# buckboard bacon cure question



## zarkon6969 (Nov 29, 2016)

hello all. I have started some bacon curing using the buckboard bacon cure. it has been curing for 8 days now. I am not seeing much fluid being drawn out and the bacon does not feel like it is firming up the way it did for me the last time I did this. my question is . can I rub some sea salt on it at this stage to make sure that it cures properly or is this a no no? or do I just let it sit past the ten days until it does firm up. any help will be greatly appreciated


----------



## SmokinAl (Nov 29, 2016)

How thick is the bacon?

How did you determine the amount of cure to use?

If you used the proper amount of cure #1 or TQ, then I wouldn't worry.

Most of us use this calculator to determine the correct amounts of salt, sugar, & cure #1.
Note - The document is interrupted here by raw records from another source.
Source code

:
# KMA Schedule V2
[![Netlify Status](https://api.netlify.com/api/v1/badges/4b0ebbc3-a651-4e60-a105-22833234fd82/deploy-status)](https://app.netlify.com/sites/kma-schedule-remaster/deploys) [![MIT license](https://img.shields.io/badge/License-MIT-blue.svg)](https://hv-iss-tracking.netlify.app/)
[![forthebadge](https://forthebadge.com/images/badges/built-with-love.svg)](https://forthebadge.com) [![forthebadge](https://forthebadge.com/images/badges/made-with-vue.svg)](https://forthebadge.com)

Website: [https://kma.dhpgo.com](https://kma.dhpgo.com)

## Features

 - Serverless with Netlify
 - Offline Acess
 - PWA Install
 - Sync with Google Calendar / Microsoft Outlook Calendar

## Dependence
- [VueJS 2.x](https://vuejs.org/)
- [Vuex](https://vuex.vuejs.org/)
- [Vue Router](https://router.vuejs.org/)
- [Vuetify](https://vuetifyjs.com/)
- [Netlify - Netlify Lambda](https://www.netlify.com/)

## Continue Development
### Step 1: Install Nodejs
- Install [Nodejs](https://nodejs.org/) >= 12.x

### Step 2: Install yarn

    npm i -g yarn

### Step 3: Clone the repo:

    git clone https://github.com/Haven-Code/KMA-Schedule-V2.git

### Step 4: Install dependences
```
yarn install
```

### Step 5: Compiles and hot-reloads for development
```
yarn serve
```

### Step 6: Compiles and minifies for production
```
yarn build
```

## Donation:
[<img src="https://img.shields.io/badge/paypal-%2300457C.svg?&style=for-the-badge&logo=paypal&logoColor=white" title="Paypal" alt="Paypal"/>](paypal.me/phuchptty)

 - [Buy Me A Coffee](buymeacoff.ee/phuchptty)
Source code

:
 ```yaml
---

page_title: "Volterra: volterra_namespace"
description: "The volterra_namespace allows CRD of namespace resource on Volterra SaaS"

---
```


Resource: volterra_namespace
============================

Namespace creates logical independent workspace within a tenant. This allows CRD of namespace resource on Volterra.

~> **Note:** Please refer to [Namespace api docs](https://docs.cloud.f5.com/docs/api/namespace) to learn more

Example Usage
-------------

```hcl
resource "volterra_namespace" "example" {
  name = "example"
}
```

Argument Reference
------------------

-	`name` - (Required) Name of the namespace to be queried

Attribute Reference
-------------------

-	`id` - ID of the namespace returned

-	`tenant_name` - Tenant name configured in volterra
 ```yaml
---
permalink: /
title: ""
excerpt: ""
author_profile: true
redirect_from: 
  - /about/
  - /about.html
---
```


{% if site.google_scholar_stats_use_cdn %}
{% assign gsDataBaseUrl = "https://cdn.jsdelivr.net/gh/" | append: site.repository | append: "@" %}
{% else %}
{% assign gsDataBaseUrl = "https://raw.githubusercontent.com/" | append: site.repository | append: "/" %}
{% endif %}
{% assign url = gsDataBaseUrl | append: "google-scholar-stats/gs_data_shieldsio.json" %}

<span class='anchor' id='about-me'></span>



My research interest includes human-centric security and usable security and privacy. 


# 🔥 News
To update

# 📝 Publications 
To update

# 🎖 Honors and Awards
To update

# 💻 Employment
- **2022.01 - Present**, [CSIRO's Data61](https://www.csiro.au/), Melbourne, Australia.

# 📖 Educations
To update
http://diggingdogfarm.com/page2.html

I put my bacon in vac bags for curing & sometimes there is not much liquid in the bag.

Just remember to flip them & massage them daily.

Al


----------



## atomicsmoke (Nov 29, 2016)

I wouldn't be concerned about the amount of liquid.


----------



## atomicsmoke (Nov 29, 2016)

You mentioned 10 days...is this a whole butt? 10 days might be on the short side.


----------



## zarkon6969 (Nov 29, 2016)

I used the bacon buckboard boxed stuff from cabellas. it had directions for weighing the pork belly and how much to use. I followed the directions so should be the right amount. the amount of liquid doesn't bother me as much as the pork belly doesn't seem to be firming up the way it did last time. from what I understand its how firm it ends up is it bad to put more salt on it? if not I will give it another day and am going to try it

thanks again all


----------



## atomicsmoke (Nov 29, 2016)

Got it now. You are curing pork belly with backboard cure. I don't have experience with that cure, but when curing with cure#1 I don't go by how the meat firms up.


----------



## dirtsailor2003 (Nov 29, 2016)

If you used the proper amount of your packages cure, and whatever is in it per the instructions that came with it you will be fine. I wouldn't add anymore salt. 

As mentioned above I wouldn't go by how it firms up. Every hunk of meat is different. 

I would also recommend using the calculator Al mentions. It gives you more freedom to experiment with flavors, and the process. It is what I use and I do some things that make the bacon better. After curing I let the meat sit uncovered for 5 days prior to smoking. Then I cold Smoke for 6-8 hours per day for three to four days resting over night in the fridge between smokes. Total smoke between 18-24 hours. After that I rest again for 5-7 days before packaging for the freezer. 

I can't recommend you do this with yours as we don't know what is in your store bought cure. If using store bought cures like that you need to follow their directions. 

I can say that the method I use above makes some damn fine bacon. Perfect texture and great taste.


----------